Today Intel announced their earnings for the third quarter of the 2019 fiscal year, which ended September 29, and the company has set a record for revenue thanks to increased growth of their datacenter business. Revenue for the quarter came in at $19.2 billion, beating Q3 2018 by $27 million, which results in a mere 0.14% growth over last year, but enough to make this the highest revenue ever for the company. Gross margin was 58.8%, down from 64.5% a year ago. Operating income was down 12% to $6.4 billion, and net income was down 6% to $6.0 billion. This resulted in earnings-per-share of $1.35, down 2% from a year ago.

Intel Q3 2019 Financial Results (GAAP)
  Q3'2019 Q2'2019 Q3'2018
Revenue $19.2B $16.5B $19.2B
Operating Income $6.4B $4.6B $7.3B
Net Income $6.0B $4.2B $6.4B
Gross Margin 58.9% 59.8% 64.5%
Client Computing Group Revenue $9.7B +10% -5%
Data Center Group Revenue $6.4B +28% +4%
Internet of Things Revenue $1.0B +1% +9%
Mobileye Revenue $229M +14% +20%
Non-Volatile Memory Solutions Group $1.3B +38% +19%
Programmable Solutions Group $507M +3.7% +2%

Intel splits their business into two main areas. The Client Computing Group is the PC-Centric products, and the Data Center Group consists of everything else. Despite the contraction of the PC market over the last several years, it has continued to be the main source of revenue for Intel, and that continues this quarter as well, but only by a small margin. The Client Computing Group revenue was down 5% year-over-year to revenue of $9.7 billion. Intel attributes this drop to lower year-on-year platform volume, although loss was partially offset by some of the higher-cost products especially in the commercial segment.

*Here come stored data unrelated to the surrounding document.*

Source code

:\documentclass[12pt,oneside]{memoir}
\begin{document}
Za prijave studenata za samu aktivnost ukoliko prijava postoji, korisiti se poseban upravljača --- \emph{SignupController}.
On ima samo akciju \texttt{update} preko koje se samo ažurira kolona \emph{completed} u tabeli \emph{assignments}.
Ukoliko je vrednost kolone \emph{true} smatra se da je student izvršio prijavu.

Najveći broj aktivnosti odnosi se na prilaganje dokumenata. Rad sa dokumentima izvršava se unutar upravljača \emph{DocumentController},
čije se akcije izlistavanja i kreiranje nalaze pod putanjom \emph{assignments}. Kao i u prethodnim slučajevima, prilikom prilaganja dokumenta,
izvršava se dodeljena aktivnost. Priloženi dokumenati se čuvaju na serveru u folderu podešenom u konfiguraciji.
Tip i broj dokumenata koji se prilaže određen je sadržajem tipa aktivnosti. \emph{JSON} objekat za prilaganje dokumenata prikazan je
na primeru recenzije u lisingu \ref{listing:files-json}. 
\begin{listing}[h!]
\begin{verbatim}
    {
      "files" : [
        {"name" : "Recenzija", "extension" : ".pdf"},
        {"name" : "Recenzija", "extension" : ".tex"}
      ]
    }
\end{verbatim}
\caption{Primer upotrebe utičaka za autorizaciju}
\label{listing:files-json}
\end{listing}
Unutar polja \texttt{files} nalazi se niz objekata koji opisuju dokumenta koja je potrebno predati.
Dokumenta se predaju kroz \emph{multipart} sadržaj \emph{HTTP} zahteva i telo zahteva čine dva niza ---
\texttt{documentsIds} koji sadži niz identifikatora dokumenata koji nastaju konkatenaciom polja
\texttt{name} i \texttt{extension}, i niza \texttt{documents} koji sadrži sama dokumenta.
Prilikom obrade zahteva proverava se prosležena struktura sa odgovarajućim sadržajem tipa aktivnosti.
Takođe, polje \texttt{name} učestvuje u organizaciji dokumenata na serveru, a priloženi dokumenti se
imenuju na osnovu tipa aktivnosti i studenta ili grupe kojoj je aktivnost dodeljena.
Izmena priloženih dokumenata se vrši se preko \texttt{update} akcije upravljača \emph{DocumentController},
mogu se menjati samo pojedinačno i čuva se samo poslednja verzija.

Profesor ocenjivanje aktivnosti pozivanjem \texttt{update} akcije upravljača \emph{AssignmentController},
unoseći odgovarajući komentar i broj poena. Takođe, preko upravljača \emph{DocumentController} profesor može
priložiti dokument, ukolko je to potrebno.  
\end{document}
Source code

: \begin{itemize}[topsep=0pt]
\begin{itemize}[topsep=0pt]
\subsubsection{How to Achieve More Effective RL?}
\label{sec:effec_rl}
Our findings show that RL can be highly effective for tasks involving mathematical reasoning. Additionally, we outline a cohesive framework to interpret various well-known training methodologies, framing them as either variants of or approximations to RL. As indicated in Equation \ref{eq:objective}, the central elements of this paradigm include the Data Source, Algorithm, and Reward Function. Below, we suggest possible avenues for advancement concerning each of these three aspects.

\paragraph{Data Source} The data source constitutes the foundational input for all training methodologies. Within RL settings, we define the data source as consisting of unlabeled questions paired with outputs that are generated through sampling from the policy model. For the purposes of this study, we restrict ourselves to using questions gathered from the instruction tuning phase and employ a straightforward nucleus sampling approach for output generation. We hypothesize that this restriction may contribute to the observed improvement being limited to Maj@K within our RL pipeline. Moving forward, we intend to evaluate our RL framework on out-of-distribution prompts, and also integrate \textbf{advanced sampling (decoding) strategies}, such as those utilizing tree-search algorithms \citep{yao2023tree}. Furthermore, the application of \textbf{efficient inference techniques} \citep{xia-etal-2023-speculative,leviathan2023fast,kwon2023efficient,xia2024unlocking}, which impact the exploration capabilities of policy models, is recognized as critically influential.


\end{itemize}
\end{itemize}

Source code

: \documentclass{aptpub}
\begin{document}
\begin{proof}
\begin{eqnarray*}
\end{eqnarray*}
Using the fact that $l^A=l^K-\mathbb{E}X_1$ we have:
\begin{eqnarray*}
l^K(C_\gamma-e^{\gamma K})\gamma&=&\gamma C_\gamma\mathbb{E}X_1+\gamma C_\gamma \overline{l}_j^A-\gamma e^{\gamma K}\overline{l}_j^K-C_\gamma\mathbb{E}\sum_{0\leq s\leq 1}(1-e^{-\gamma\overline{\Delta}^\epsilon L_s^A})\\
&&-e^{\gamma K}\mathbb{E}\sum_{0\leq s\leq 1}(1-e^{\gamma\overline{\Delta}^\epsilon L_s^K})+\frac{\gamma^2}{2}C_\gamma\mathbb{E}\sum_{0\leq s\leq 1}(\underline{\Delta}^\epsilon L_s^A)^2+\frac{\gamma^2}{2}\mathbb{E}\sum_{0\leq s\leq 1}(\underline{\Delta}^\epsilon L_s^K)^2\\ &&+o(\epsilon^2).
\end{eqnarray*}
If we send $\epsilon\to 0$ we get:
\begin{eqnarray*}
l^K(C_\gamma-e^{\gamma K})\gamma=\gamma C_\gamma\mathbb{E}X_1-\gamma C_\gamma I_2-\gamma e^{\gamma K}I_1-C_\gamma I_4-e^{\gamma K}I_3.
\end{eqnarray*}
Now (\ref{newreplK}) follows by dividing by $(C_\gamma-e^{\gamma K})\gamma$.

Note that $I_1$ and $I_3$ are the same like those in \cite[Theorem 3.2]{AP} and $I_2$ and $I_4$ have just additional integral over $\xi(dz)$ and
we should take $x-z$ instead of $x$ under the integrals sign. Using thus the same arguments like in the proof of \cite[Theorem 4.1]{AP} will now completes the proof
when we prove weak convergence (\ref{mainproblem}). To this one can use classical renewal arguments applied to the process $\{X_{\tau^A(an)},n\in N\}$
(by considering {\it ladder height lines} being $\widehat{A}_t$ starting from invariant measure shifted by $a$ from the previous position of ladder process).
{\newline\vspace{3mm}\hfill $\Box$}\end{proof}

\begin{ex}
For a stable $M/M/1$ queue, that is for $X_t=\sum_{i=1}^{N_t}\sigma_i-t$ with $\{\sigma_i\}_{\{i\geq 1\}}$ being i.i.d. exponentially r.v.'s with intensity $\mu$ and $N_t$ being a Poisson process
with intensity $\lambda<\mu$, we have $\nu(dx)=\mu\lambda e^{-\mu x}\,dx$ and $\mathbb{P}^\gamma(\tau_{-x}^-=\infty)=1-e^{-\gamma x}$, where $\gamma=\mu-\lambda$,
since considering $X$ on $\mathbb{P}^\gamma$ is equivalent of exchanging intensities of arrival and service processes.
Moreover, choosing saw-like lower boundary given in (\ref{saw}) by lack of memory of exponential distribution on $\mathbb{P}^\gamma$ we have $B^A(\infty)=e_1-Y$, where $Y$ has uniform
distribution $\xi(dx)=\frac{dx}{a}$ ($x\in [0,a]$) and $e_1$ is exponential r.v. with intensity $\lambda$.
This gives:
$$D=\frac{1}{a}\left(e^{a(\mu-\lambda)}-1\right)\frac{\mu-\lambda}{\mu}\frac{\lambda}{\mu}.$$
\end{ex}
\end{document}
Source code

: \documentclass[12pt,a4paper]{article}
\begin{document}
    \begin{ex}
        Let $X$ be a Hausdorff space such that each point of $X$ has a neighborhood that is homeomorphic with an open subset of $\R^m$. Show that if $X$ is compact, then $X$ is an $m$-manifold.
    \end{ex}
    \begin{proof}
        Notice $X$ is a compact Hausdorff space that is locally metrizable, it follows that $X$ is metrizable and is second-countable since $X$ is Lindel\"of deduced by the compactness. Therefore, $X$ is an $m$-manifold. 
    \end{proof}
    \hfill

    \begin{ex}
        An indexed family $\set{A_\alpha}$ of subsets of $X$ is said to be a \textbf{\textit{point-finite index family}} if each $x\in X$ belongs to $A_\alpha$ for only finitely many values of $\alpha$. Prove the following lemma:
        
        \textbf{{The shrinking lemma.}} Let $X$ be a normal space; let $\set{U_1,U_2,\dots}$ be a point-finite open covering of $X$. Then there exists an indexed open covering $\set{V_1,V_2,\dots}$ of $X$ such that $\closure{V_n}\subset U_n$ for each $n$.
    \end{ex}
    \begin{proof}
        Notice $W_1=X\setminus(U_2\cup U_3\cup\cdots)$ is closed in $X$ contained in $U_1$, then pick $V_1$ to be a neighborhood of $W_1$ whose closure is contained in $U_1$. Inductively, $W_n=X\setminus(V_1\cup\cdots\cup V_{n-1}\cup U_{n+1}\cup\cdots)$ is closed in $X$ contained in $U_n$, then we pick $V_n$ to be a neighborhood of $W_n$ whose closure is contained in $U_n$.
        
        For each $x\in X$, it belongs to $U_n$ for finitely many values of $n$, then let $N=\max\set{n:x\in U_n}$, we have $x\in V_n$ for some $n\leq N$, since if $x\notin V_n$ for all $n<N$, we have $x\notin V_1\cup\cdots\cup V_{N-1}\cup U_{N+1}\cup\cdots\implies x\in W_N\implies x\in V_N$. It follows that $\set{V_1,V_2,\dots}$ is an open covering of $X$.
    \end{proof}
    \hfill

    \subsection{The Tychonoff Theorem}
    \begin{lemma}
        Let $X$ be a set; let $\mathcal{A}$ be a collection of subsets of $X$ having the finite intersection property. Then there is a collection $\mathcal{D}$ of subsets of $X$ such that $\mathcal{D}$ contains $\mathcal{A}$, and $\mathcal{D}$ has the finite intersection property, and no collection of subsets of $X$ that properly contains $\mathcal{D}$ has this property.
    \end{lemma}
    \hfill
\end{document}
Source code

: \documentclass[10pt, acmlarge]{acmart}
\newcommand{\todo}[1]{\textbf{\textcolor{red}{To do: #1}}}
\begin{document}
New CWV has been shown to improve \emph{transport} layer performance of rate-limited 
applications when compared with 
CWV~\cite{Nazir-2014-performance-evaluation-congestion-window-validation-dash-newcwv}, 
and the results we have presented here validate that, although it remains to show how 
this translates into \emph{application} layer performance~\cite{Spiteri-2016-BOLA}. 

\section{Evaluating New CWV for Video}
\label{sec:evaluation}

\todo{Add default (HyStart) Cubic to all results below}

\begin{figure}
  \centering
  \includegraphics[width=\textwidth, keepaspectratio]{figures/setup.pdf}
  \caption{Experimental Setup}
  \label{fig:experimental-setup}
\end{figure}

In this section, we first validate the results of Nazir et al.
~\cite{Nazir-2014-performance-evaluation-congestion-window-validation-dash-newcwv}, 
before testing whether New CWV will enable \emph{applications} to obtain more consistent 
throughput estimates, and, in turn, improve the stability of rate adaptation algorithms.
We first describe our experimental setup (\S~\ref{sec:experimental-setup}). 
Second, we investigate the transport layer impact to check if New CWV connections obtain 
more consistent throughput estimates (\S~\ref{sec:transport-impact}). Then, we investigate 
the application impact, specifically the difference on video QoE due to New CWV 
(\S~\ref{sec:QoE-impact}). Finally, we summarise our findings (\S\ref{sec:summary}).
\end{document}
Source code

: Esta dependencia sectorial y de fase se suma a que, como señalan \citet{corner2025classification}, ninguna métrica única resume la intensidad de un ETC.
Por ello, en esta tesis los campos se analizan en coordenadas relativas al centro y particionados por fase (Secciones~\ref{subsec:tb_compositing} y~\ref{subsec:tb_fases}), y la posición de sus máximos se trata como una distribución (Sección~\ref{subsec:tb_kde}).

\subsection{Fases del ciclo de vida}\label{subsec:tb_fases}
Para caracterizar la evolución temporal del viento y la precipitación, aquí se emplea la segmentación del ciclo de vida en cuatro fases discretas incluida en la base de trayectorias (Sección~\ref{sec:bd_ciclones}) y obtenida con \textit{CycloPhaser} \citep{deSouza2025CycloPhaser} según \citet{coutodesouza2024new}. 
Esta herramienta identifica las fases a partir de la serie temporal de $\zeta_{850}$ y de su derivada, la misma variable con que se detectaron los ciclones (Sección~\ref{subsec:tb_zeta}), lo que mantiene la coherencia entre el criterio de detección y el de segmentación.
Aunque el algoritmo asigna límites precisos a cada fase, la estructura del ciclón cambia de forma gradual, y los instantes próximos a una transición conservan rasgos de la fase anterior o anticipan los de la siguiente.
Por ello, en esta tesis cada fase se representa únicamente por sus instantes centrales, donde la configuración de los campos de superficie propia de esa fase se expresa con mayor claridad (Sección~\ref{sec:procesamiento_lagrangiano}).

Although the overall PC side from Intel was down, Intel has only just launched their latest 10th generation Core products which won’t make up much of Q3’s numbers due to the cut-off date of the end of September. Intel now has over 30 devices launched based on the 10 nm Ice Lake platform, signalling the end of 14 nm which has been iterated on many times over the last several years as Intel struggled to get their 10 nm process off the ground. The good news for Intel is that despite the initial setbacks for 10 nm, they have stated that 10 nm yields are actually ahead of their internal expectations for this point in its lifecycle, which should help alleviate some of the backlog the company has been facing with production assuming the can use the improved yields to transition more of their lineup over to 10 nm a bit quicker. Intel has also stated that despite the years lost on 10 nm, they are moving back to a 2 to 2.5 year process cadence, with 7 nm on track for their GPU lineup in 2021.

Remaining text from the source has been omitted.